Former Iraqi scientist says Saddam has bio bombs
Hussain Al Shahristani said the Iraqi president did not have the capacity to deliver a payload of the weapons to distant countries but could pass them to overseas cells of supporters.
“There’s no way they can really find them, unless by pure accident,” Shahristani, a former chief scientific advisor to the Iraqi Atomic Energy Commission, told a briefing organised by an association of foreign journalists in the Philippines.
“They’re hidden deep underground or in a tunnel system,” he claimed.
The scientist who now lives in London after he was jailed for 11 years by Saddam’s regime for refusing to develop banned weapons, said his information came from former colleagues and dissidents who had recently fled Iraq.

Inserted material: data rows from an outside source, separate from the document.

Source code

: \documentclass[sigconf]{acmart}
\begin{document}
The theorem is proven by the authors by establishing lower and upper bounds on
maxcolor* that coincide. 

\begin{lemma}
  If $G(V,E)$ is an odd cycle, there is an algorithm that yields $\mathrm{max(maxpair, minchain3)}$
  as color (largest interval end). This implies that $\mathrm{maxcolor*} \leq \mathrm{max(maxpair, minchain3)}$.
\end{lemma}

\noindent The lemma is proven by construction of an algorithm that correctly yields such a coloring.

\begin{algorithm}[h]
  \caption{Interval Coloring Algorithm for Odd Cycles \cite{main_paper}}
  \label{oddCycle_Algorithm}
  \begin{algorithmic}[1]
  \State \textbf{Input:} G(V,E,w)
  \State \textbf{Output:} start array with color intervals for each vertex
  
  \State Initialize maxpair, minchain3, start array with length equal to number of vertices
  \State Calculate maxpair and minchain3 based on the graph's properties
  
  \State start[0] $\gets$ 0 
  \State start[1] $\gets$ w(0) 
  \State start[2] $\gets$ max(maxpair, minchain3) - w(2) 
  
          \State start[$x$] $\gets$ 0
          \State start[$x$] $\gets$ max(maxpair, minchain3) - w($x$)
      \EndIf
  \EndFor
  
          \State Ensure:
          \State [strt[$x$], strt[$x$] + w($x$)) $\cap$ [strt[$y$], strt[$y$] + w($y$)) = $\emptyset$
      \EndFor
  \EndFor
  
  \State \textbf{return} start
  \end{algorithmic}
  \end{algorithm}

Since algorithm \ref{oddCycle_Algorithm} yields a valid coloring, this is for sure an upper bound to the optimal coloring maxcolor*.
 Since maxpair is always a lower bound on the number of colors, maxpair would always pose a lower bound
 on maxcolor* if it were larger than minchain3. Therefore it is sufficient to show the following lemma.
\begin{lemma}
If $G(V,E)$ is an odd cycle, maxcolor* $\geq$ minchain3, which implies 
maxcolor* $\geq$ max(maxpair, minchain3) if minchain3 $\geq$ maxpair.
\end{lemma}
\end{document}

“My understanding is the nuclear programme has been, for all practical purposes, dismantled,” he said. “But the programme to produce chemical and biological weapons continued even during the years when the inspectors were in Iraq in the 1990s.”
UN chief weapons inspector Hans Blix said in a report to the world body’s Security Council last Friday his teams had discovered no banned weapons.
The report was seen as a setback for US and British efforts to get UN endorsement to use military force against Iraq over its alleged failure to get rid of weapons of mass destruction.
Shahristani said he believed Saddam planned to make his last stand in Baghdad in the event of a US-led attack and use the capital’s four million residents as human shields.
“There has even been discussion within his circle to set up what they call a chemical belt around Baghdad using his chemical weapons to entrap the residents of Baghdad inside,” he said.
Shahrastani quoted his informants as saying Saddam was banking on 50,000 to 100,000 soldiers to defend the city, but the scientist doubted they would fight to the last man.